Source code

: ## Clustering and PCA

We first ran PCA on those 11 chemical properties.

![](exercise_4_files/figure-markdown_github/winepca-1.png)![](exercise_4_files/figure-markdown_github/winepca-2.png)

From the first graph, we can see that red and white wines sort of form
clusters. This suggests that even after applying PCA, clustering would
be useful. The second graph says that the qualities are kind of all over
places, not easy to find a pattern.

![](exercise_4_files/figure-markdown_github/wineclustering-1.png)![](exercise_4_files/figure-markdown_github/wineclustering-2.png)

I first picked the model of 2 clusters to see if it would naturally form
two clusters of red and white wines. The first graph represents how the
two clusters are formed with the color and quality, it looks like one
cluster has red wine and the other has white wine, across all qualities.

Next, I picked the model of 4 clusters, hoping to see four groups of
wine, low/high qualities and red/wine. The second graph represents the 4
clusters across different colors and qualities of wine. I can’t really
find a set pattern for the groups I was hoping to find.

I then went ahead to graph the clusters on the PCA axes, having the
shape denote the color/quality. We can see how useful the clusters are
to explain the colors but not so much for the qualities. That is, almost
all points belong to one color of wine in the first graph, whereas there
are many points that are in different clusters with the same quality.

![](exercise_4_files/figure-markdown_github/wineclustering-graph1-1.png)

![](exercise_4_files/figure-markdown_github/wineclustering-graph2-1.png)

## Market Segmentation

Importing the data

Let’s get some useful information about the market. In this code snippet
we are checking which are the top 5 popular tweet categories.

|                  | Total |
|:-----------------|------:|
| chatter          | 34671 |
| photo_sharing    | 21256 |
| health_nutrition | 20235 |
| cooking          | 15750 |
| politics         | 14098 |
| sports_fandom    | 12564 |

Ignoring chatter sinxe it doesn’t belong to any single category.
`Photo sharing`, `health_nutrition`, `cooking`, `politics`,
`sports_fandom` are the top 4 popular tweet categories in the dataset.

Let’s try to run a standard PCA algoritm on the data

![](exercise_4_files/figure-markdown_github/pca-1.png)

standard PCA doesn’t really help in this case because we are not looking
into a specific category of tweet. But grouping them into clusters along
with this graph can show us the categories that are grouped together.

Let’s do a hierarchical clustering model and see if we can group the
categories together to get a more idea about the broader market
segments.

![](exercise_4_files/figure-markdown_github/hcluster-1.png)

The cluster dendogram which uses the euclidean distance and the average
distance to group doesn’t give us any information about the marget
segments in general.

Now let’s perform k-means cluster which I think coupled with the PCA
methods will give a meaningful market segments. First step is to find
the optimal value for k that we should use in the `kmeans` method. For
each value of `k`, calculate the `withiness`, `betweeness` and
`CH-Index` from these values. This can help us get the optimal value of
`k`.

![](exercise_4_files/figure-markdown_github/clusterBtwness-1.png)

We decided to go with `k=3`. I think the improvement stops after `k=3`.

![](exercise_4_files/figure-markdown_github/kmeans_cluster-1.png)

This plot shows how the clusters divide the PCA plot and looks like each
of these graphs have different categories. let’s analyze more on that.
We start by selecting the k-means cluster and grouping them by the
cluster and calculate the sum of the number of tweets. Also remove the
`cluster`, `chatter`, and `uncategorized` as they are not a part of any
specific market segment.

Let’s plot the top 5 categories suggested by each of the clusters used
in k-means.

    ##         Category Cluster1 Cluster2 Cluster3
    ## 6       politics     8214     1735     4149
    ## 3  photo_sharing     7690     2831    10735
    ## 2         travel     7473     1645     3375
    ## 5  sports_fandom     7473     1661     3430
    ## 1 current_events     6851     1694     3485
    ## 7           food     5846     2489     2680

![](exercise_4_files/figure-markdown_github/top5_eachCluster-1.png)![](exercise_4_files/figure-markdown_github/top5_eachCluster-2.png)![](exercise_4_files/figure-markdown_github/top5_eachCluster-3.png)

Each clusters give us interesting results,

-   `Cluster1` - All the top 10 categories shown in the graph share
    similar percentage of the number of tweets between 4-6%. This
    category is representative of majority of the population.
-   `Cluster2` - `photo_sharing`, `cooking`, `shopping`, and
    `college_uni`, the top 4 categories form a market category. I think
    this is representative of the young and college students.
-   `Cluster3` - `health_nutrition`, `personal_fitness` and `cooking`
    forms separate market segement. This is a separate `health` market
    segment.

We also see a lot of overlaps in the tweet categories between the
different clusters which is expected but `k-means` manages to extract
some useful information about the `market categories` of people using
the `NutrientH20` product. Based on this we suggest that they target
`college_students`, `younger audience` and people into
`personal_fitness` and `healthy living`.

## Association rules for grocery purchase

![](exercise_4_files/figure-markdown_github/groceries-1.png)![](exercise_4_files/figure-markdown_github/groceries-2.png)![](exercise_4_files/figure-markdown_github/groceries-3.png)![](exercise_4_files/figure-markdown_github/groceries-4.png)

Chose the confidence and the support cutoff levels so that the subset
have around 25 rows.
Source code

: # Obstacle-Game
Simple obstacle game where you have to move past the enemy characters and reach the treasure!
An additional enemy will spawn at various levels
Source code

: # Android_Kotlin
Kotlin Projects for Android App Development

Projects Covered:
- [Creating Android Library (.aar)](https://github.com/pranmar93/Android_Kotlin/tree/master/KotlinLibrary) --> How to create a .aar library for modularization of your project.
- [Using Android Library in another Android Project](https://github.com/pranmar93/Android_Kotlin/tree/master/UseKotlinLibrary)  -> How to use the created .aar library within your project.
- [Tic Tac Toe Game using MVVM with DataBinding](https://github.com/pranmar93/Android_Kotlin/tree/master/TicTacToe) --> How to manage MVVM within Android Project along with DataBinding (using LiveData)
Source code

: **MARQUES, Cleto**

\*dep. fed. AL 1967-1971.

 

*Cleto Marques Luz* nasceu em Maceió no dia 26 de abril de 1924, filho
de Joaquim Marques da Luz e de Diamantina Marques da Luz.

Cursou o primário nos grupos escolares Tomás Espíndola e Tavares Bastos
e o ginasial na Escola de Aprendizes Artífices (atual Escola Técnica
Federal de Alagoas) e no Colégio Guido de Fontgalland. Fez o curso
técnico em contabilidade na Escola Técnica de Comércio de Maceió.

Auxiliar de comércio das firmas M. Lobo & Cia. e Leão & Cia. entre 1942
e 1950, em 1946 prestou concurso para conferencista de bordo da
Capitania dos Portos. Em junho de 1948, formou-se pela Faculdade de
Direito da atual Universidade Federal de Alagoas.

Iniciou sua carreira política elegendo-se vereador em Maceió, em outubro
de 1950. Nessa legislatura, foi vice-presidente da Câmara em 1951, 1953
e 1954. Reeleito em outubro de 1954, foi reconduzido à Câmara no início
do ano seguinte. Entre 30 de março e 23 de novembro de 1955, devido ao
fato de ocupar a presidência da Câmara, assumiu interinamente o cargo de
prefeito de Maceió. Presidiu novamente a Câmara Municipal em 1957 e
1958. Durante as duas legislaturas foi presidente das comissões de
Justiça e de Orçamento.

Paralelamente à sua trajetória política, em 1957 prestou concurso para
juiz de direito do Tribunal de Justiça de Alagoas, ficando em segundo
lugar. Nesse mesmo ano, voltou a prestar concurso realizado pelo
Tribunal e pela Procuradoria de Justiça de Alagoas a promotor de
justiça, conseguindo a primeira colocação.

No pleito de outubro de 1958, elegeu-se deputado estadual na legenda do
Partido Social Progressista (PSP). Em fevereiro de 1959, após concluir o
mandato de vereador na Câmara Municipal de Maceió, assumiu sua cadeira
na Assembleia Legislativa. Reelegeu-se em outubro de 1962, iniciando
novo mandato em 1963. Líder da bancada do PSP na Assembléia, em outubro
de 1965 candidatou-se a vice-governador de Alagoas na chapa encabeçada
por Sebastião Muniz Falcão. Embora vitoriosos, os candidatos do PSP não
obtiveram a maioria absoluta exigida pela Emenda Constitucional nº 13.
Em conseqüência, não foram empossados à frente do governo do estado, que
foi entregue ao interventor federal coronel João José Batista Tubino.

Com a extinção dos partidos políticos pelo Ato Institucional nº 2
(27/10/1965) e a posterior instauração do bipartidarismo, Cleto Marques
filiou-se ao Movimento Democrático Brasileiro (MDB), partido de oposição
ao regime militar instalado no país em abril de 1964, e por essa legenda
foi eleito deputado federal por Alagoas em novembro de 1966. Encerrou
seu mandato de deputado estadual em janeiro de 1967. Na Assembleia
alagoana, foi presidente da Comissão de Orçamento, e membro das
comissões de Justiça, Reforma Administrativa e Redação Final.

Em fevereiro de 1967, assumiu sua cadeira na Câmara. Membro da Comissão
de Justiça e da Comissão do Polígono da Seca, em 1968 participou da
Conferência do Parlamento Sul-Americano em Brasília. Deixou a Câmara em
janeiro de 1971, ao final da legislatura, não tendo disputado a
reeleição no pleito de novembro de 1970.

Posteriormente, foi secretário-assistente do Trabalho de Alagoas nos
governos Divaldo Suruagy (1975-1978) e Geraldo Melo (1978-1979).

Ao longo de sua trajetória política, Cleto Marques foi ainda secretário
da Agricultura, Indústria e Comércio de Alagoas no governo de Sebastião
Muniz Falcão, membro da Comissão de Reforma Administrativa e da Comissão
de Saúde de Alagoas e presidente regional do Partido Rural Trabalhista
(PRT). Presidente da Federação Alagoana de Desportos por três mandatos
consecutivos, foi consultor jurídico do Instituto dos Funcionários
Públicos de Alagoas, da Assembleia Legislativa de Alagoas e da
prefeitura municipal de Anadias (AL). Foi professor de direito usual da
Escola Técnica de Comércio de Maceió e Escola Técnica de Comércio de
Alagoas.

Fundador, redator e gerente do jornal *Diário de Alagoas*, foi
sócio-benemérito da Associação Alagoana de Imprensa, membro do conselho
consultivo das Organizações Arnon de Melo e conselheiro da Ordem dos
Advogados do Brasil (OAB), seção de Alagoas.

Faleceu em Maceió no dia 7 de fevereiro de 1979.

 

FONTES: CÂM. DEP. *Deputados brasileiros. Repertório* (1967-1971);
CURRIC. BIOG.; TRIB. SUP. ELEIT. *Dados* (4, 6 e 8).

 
_ _ _
● **PROBLEM DESCRIPTION**
Which lines above hold the string "doesn"? Copy each of them.

● **ANSWER FOR THE TASK**
Ignoring chatter sinxe it doesn’t belong to any single category.
standard PCA doesn’t really help in this case because we are not looking
distance to group doesn’t give us any information about the marget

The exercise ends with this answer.